Collected data:
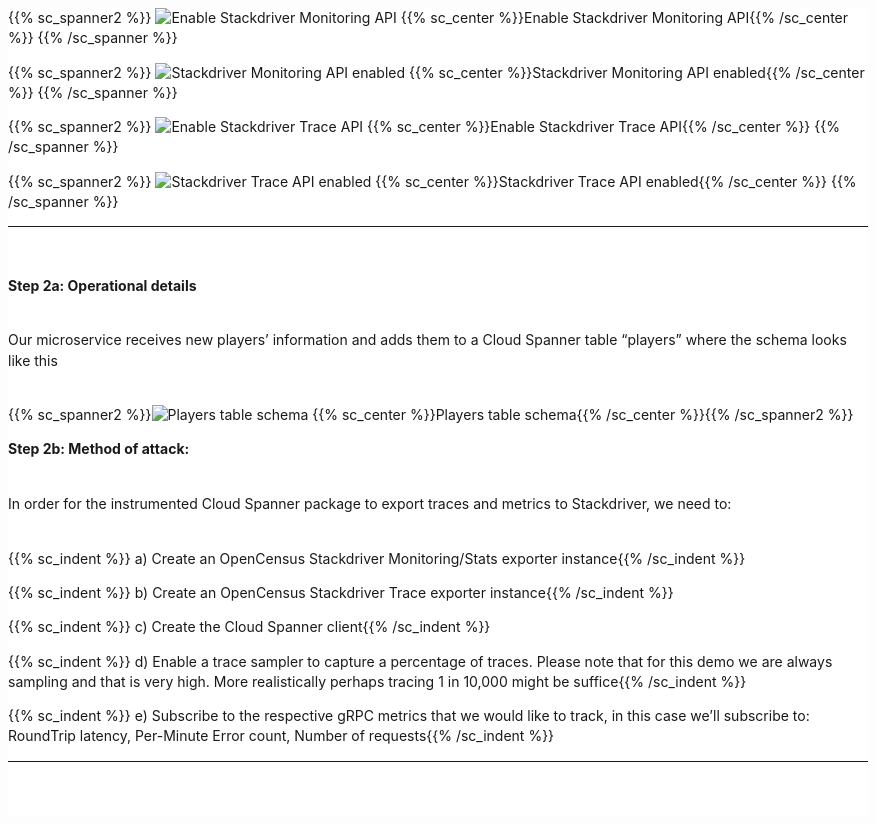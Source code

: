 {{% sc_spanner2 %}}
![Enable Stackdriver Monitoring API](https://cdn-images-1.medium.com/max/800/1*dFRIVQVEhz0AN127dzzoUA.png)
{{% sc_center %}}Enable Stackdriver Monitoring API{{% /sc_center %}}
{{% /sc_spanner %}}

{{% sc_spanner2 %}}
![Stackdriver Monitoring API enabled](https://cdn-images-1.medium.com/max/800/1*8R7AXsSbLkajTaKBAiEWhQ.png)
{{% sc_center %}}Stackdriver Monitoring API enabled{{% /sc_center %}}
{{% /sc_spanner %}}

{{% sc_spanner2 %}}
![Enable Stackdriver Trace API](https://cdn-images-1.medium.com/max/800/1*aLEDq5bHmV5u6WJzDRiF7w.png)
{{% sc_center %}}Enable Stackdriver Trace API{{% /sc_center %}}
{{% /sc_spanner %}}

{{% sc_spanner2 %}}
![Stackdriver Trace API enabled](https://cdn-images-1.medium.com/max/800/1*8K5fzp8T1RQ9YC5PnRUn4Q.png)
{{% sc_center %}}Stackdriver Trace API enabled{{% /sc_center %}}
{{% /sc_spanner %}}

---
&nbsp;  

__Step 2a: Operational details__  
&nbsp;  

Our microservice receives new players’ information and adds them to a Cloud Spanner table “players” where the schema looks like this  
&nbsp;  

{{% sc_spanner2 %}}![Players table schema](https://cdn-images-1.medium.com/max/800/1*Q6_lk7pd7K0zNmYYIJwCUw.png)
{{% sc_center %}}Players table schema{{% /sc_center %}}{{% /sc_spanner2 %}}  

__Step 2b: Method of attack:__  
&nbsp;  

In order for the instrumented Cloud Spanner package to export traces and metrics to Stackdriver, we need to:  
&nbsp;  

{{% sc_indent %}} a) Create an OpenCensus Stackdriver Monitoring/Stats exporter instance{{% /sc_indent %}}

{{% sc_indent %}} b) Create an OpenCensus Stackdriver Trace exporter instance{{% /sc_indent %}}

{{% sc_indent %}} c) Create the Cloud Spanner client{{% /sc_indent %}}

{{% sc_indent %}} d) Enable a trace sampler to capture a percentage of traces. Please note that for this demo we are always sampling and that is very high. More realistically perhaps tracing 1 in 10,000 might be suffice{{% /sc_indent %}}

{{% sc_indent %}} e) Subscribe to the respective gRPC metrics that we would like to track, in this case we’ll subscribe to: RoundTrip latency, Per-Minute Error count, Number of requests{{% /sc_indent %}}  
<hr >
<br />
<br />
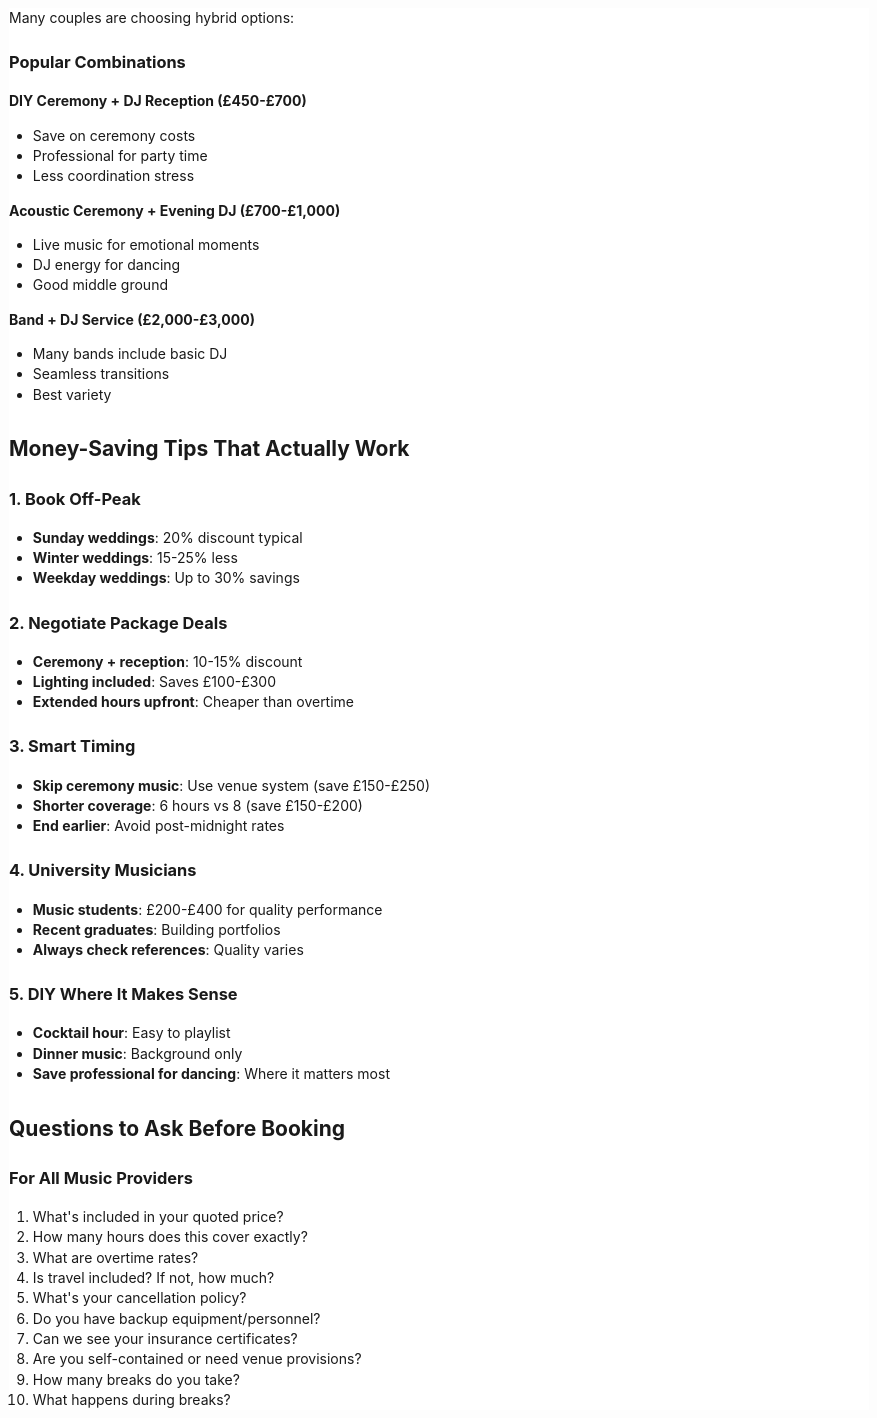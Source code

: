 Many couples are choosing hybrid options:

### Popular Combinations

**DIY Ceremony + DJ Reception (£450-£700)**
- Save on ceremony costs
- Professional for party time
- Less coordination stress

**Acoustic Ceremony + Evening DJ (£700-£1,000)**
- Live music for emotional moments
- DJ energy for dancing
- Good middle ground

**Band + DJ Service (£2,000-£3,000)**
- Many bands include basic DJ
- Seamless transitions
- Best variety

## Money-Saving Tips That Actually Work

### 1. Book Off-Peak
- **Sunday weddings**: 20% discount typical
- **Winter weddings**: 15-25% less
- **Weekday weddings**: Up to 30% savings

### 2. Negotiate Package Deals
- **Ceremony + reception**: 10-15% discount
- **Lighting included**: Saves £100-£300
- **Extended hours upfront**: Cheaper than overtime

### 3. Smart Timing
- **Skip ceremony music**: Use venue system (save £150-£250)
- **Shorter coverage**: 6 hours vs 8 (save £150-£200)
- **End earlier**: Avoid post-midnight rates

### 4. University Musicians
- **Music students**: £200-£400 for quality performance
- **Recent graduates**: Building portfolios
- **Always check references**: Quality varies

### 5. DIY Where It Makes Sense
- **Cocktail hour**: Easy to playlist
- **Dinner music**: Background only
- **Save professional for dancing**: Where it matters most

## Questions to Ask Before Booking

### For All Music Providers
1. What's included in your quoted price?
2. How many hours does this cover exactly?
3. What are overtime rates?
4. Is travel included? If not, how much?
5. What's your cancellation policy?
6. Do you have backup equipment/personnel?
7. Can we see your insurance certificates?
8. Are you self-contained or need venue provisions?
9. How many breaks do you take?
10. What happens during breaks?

• _YOUR TASK_
Exactly the lines above, from the one containing "d) Enable a" down to the one containing "- **Lighting included**: Saves £100-£300", are to be repeated, including both ends. Pictures are not part of the copy.

• _EXPECTED OUTPUT_
{{% sc_indent %}} d) Enable a trace sampler to capture a percentage of traces. Please note that for this demo we are always sampling and that is very high. More realistically perhaps tracing 1 in 10,000 might be suffice{{% /sc_indent %}}

{{% sc_indent %}} e) Subscribe to the respective gRPC metrics that we would like to track, in this case we’ll subscribe to: RoundTrip latency, Per-Minute Error count, Number of requests{{% /sc_indent %}}  
<hr >
<br />
<br />
Source code

: Many couples are choosing hybrid options:

### Popular Combinations

**DIY Ceremony + DJ Reception (£450-£700)**
- Save on ceremony costs
- Professional for party time
- Less coordination stress

**Acoustic Ceremony + Evening DJ (£700-£1,000)**
- Live music for emotional moments
- DJ energy for dancing
- Good middle ground

**Band + DJ Service (£2,000-£3,000)**
- Many bands include basic DJ
- Seamless transitions
- Best variety

## Money-Saving Tips That Actually Work

### 1. Book Off-Peak
- **Sunday weddings**: 20% discount typical
- **Winter weddings**: 15-25% less
- **Weekday weddings**: Up to 30% savings

### 2. Negotiate Package Deals
- **Ceremony + reception**: 10-15% discount
- **Lighting included**: Saves £100-£300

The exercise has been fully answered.